[Dataset records]

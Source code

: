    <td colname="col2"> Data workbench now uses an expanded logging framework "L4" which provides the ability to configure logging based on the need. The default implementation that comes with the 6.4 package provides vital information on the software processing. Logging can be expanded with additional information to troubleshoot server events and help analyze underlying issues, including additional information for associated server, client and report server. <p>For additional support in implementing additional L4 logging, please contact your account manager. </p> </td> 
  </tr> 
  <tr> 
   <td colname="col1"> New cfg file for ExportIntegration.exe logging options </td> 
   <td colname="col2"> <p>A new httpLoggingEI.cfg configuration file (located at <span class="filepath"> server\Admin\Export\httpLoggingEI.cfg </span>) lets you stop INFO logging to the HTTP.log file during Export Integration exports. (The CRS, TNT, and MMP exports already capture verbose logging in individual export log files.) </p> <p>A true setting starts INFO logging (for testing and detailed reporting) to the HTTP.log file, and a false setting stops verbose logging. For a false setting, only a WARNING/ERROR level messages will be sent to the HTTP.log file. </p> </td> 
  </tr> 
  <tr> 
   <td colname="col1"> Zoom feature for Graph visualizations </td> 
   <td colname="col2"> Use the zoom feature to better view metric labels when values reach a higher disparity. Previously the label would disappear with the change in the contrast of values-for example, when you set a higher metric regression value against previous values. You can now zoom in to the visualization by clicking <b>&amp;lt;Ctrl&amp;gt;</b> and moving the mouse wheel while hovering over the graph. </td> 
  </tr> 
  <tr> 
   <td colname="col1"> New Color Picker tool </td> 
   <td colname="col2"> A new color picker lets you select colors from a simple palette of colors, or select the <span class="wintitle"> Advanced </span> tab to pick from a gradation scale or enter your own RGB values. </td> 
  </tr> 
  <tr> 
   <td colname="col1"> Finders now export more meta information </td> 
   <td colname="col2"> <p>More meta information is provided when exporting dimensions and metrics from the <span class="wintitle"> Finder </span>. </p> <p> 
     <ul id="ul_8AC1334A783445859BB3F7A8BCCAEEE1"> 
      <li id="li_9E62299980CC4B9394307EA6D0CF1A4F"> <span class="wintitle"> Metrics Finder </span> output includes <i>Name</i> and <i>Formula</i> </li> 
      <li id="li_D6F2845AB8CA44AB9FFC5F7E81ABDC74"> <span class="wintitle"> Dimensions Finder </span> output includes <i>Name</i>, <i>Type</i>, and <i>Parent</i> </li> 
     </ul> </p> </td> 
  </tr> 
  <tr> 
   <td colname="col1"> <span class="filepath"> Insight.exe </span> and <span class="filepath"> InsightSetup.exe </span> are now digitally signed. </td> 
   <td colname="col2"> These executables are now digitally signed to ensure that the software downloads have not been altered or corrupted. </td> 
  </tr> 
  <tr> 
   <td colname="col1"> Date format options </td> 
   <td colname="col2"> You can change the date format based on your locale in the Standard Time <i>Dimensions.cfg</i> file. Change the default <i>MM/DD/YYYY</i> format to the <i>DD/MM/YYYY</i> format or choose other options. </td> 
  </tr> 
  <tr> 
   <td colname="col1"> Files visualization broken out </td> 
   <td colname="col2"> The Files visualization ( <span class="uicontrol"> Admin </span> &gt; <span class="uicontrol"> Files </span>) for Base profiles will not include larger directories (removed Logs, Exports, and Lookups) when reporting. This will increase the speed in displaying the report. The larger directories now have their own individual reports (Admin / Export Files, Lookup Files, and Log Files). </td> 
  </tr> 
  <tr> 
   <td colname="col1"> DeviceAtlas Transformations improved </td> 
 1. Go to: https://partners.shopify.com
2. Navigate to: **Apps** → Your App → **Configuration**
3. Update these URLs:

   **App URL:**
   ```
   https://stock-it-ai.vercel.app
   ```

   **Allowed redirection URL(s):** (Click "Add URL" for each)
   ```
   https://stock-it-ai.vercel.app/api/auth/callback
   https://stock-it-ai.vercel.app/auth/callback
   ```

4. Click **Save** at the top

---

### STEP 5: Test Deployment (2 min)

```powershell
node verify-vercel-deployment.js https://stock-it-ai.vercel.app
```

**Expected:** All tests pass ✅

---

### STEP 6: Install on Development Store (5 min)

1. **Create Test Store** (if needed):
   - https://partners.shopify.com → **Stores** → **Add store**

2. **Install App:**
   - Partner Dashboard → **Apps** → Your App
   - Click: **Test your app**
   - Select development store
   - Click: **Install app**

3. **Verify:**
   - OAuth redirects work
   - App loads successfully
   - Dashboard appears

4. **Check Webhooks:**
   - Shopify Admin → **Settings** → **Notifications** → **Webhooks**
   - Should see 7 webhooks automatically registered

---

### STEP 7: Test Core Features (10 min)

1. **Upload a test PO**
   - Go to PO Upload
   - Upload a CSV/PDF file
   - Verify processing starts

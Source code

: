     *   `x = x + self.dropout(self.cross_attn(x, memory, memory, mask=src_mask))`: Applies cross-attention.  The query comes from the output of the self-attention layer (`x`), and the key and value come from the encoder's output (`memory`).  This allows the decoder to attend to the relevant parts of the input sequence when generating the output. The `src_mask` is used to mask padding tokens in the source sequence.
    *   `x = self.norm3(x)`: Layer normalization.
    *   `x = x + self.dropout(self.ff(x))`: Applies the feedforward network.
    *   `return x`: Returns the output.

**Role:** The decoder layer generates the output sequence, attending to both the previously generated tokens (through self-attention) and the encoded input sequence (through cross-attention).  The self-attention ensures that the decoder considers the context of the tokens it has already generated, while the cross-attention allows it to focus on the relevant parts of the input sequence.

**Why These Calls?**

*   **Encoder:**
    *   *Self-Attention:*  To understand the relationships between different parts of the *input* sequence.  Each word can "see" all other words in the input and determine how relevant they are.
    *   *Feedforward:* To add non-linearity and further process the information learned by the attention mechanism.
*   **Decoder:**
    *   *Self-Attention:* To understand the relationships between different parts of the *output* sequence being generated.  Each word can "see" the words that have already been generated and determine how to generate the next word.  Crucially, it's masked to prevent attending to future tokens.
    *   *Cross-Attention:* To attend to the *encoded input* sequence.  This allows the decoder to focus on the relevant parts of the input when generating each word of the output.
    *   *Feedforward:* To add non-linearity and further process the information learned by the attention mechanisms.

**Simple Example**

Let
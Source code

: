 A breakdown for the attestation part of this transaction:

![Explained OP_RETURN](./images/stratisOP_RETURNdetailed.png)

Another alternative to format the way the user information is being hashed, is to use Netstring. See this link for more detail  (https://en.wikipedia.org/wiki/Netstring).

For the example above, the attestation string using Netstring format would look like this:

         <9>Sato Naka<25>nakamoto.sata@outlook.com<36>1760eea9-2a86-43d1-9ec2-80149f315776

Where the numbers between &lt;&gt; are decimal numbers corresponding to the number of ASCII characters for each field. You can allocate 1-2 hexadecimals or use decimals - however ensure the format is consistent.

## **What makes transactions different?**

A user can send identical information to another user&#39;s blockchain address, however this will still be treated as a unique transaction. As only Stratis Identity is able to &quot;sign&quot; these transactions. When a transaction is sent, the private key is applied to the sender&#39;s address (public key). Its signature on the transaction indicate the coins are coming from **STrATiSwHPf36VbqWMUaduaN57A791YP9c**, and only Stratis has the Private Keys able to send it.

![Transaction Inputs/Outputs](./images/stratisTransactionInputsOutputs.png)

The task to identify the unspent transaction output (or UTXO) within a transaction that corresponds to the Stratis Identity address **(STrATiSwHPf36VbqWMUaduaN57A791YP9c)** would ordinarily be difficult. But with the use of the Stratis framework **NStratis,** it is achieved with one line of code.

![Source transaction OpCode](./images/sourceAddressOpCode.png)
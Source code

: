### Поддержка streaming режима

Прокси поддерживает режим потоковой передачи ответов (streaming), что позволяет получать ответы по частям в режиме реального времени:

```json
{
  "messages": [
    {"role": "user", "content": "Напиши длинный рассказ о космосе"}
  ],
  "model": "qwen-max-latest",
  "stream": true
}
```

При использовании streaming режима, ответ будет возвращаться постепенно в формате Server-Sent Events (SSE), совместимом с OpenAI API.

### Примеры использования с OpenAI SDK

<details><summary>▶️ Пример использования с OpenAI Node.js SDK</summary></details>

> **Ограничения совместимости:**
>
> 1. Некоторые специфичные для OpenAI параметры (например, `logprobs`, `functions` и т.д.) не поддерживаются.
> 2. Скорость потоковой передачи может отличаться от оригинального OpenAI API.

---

- _HOW TO COMPLETE THIS TASK_:
Look through the entries and find each line that has the string "Upload". Copy those lines.

- _EXERCISE OUTPUT_:
1. **Upload a test PO**
   - Go to PO Upload
   - Upload a CSV/PDF file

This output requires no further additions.